═════ Data supplied ═════
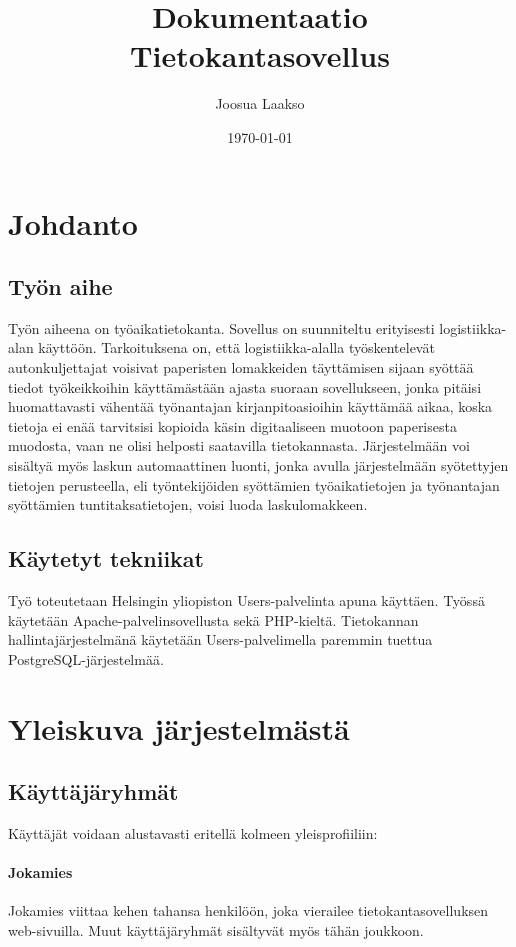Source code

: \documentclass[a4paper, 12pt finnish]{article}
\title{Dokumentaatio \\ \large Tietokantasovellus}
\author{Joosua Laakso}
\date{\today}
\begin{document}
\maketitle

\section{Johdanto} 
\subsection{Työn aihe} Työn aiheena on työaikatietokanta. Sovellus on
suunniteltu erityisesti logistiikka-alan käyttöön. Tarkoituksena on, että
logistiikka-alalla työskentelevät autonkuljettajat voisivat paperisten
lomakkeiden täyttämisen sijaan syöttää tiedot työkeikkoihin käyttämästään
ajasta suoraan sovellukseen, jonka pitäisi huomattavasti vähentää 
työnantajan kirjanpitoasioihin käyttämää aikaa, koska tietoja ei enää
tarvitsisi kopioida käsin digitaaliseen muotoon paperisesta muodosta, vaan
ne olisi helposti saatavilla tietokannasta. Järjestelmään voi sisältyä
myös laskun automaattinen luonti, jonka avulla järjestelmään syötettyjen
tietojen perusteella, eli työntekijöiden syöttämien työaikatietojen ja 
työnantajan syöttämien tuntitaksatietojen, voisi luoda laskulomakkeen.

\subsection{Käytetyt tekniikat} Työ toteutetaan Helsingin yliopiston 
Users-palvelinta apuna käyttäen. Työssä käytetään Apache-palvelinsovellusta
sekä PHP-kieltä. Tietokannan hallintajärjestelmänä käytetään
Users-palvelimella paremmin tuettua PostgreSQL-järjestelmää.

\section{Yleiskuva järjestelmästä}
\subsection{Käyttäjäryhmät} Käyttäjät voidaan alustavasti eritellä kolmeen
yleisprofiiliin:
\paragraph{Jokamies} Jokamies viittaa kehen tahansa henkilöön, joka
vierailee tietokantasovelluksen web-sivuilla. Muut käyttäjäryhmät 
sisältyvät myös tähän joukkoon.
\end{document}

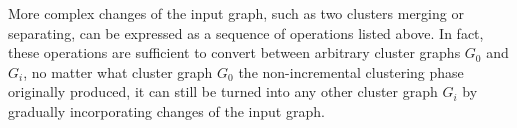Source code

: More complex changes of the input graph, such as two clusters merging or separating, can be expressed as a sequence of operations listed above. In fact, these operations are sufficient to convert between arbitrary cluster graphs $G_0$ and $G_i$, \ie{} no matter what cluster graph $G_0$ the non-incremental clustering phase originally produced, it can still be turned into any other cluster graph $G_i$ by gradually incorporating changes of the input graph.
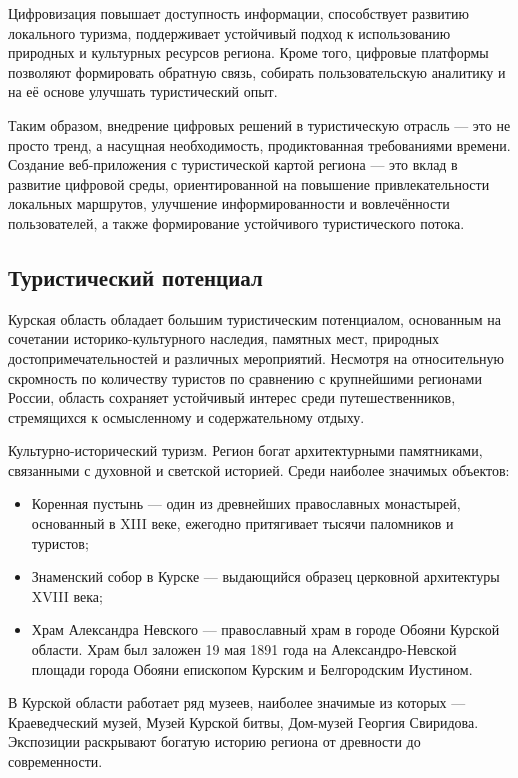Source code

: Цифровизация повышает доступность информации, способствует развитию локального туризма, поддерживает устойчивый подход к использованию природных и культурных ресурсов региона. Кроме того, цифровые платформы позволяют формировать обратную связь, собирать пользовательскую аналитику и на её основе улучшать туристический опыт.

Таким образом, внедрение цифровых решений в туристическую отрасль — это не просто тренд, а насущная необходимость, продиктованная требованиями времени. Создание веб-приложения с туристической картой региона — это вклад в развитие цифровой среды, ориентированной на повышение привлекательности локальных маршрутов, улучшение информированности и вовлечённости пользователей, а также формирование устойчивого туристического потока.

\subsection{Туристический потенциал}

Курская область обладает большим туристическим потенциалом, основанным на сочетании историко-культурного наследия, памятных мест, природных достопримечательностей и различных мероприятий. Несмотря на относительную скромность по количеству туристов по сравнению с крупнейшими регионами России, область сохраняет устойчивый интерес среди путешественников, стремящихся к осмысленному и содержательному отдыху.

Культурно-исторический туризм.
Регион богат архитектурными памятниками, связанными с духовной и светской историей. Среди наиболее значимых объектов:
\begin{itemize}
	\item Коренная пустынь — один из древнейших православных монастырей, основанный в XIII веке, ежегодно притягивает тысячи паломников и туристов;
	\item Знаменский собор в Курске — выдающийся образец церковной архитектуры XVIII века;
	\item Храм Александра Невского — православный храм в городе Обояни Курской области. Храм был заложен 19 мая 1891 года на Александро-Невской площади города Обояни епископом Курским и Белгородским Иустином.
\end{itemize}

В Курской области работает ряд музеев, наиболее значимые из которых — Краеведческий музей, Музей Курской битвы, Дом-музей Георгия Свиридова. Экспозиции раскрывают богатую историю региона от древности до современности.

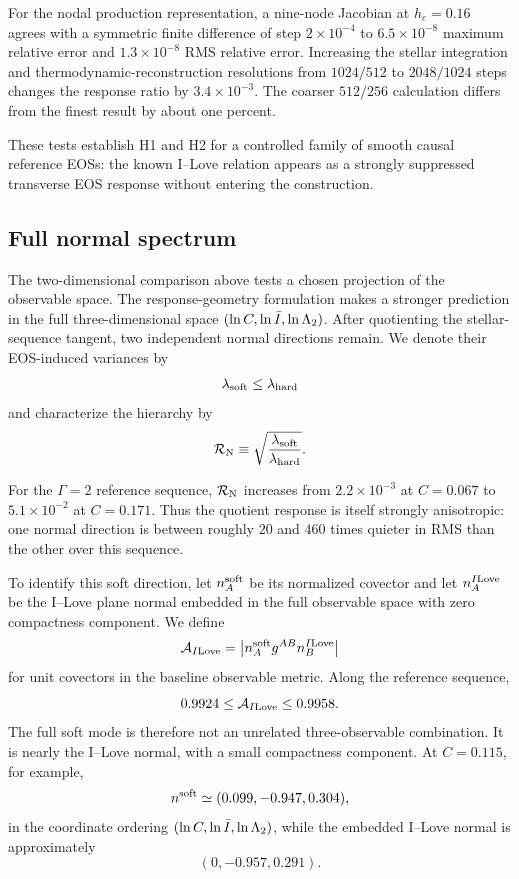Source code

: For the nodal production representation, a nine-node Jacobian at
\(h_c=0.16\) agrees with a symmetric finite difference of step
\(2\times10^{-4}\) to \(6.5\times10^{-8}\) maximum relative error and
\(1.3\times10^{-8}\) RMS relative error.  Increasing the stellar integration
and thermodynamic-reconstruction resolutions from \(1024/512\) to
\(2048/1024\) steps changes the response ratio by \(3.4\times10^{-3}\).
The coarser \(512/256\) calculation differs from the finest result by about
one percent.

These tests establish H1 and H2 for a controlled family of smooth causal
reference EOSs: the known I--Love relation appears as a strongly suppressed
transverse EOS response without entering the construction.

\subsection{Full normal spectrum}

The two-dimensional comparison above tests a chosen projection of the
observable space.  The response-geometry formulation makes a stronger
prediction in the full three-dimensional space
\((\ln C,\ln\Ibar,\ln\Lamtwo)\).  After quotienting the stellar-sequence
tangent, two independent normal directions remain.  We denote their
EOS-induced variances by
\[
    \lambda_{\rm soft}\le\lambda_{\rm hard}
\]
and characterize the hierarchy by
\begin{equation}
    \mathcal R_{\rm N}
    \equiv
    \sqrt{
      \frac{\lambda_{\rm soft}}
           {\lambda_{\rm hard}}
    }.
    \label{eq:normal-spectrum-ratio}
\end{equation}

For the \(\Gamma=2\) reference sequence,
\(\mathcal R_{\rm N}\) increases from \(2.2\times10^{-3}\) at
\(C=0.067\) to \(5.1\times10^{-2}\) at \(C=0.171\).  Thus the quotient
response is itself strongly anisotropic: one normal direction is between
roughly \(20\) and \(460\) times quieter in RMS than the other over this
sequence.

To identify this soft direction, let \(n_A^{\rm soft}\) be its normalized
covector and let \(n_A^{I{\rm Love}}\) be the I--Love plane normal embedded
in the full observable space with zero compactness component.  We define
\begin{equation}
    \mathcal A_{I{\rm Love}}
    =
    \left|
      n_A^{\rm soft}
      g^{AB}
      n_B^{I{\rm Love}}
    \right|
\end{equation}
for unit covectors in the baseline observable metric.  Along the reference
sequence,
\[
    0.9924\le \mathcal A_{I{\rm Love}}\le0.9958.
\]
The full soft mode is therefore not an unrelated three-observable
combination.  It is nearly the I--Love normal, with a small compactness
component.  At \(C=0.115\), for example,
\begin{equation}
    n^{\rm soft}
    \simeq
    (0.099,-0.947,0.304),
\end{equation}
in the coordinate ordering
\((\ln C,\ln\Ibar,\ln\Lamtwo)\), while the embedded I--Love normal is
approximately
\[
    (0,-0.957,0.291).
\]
═════
## What is needed
For the records above, state how many lines include the string "response", giving the number and nothing else.

## Solution for this problem
4